[Records from a dataset]
##########
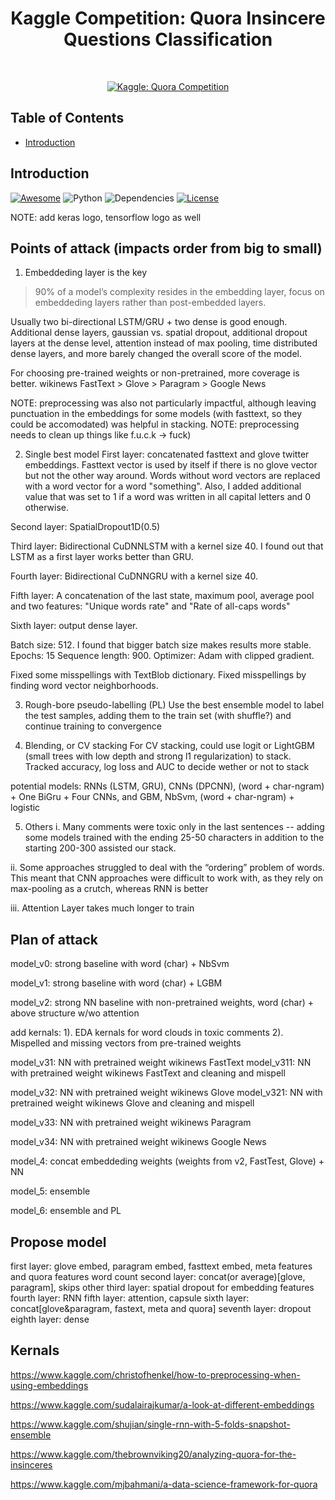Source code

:<h1 align="center"> Kaggle Competition: Quora Insincere Questions Classification </h1> <br>
<p align="center">
  <a href="https://www.kaggle.com/c/quora-insincere-questions-classification">
    <img alt="Kaggle: Quora Competition" title="Kaggle: Quora Competition" src="http://www.chiranjeevivegi.com/Toxic-Comment-Challenge/img_gh/word_cloud.png">
  </a>
</p>

<!-- START doctoc generated TOC please keep comment here to allow auto update -->
<!-- DON'T EDIT THIS SECTION, INSTEAD RE-RUN doctoc TO UPDATE -->

## Table of Contents
- [Introduction](#introduction)

<!-- END doctoc generated TOC please keep comment here to allow auto update -->

## Introduction
[![Awesome](https://cdn.rawgit.com/sindresorhus/awesome/d7305f38d29fed78fa85652e3a63e154dd8e8829/media/badge.svg)](https://github.com/KevinLiao159/Quora)
![Python](https://img.shields.io/badge/python-v3.6+-blue.svg)
![Dependencies](https://img.shields.io/badge/dependencies-up%20to%20date-brightgreen.svg)
[![License](https://img.shields.io/badge/license-MIT-blue.svg)](https://opensource.org/licenses/MIT)


NOTE: add keras logo, tensorflow logo as well


## Points of attack (impacts order from big to small)
1. Embeddeding layer is the key
>90% of a model’s complexity resides in the embedding layer, focus on embeddeding layers rather than post-embedded layers. 

Usually two bi-directional LSTM/GRU + two dense is good enough. Additional dense layers, gaussian vs. spatial dropout, additional dropout layers at the dense level, attention instead of max pooling, time distributed dense layers, and more barely changed the overall score of the model.

For choosing pre-trained weights or non-pretrained, more coverage is better.
wikinews FastText > Glove > Paragram > Google News


NOTE: preprocessing was also not particularly impactful, although leaving punctuation in the embeddings for some models (with fasttext, so they could be accomodated) was helpful in stacking.
NOTE: preprocessing needs to clean up things like f.u.c.k -> fuck)

2. Single best model
First layer: concatenated fasttext and glove twitter embeddings. Fasttext vector is used by itself if there is no glove vector but not the other way around. Words without word vectors are replaced with a word vector for a word "something". Also, I added additional value that was set to 1 if a word was written in all capital letters and 0 otherwise.

Second layer: SpatialDropout1D(0.5)

Third layer: Bidirectional CuDNNLSTM with a kernel size 40. I found out that LSTM as a first layer works better than GRU.

Fourth layer: Bidirectional CuDNNGRU with a kernel size 40.

Fifth layer: A concatenation of the last state, maximum pool, average pool and two features: "Unique words rate" and "Rate of all-caps words"

Sixth layer: output dense layer.

Batch size: 512. I found that bigger batch size makes results more stable.
Epochs: 15
Sequence length: 900.
Optimizer: Adam with clipped gradient.

Fixed some misspellings with TextBlob dictionary.
Fixed misspellings by finding word vector neighborhoods.

3. Rough-bore pseudo-labelling (PL)
Use the best ensemble model to label the test samples, adding them to the train set (with shuffle?) and continue training to convergence

4. Blending, or CV stacking
For CV stacking, could use logit or LightGBM (small trees with low depth and strong l1 regularization) to stack. Tracked accuracy, log loss and AUC to decide wether or not to stack

potential models: RNNs (LSTM, GRU), CNNs (DPCNN), (word + char-ngram) + One BiGru + Four CNNs, and GBM, NbSvm, (word + char-ngram) + logistic

5. Others
  i. Many comments were toxic only in the last sentences -- adding some models trained with the ending 25-50 characters in addition to the starting 200-300 assisted our stack.
  
  ii. Some approaches struggled to deal with the “ordering” problem of words. This meant that CNN approaches were difficult to work with, as they rely on max-pooling as a crutch, whereas RNN is better

  iii. Attention Layer takes much longer to train



## Plan of attack

model_v0: strong baseline with word (char) + NbSvm

model_v1: strong baseline with word (char) + LGBM

model_v2: strong NN baseline with non-pretrained weights, word (char) + above structure w/wo attention

add kernals:
  1). EDA kernals for word clouds in toxic comments
  2). Mispelled and missing vectors from pre-trained weights

model_v31: NN with pretrained weight wikinews FastText
model_v311: NN with pretrained weight wikinews FastText and cleaning and mispell

model_v32: NN with pretrained weight wikinews Glove
model_v321: NN with pretrained weight wikinews Glove and cleaning and mispell

model_v33: NN with pretrained weight wikinews Paragram

model_v34: NN with pretrained weight wikinews Google News

model_4: concat embeddeding weights (weights from v2, FastTest, Glove) + NN

model_5: ensemble

model_6: ensemble and PL



## Propose model
first layer: glove embed, paragram embed, fasttext embed, meta features and quora features word count
second layer: concat(or average)[glove, paragram], skips other
third layer: spatial dropout for embedding features
fourth layer: RNN
fifth layer: attention, capsule
sixth layer: concat[glove&paragram, fastext, meta and quora]
seventh layer: dropout
eighth layer: dense



## Kernals
https://www.kaggle.com/christofhenkel/how-to-preprocessing-when-using-embeddings

https://www.kaggle.com/sudalairajkumar/a-look-at-different-embeddings

https://www.kaggle.com/shujian/single-rnn-with-5-folds-snapshot-ensemble

https://www.kaggle.com/thebrownviking20/analyzing-quora-for-the-insinceres

https://www.kaggle.com/mjbahmani/a-data-science-framework-for-quora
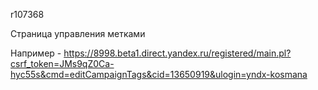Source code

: r107368

Страница управления метками

Например - https://8998.beta1.direct.yandex.ru/registered/main.pl?csrf_token=JMs9qZ0Ca-hyc55s&cmd=editCampaignTags&cid=13650919&ulogin=yndx-kosmana
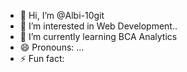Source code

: - 👋 Hi, I’m @Albi-10git
- 👀 I’m interested in Web Development..
- 🌱 I’m currently learning BCA Analytics
- 😄 Pronouns: ...
- ⚡ Fun fact:

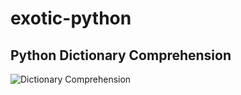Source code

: # exotic-python


## Python Dictionary Comprehension
![Dictionary Comprehension](https://user-images.githubusercontent.com/20127375/81503402-559bfa00-92db-11ea-911f-fb4347bcc53b.png?s=200)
##########
Lines in the data that include the word "found" should all be copied.

Third layer: Bidirectional CuDNNLSTM with a kernel size 40. I found out that LSTM as a first layer works better than GRU.
Batch size: 512. I found that bigger batch size makes results more stable.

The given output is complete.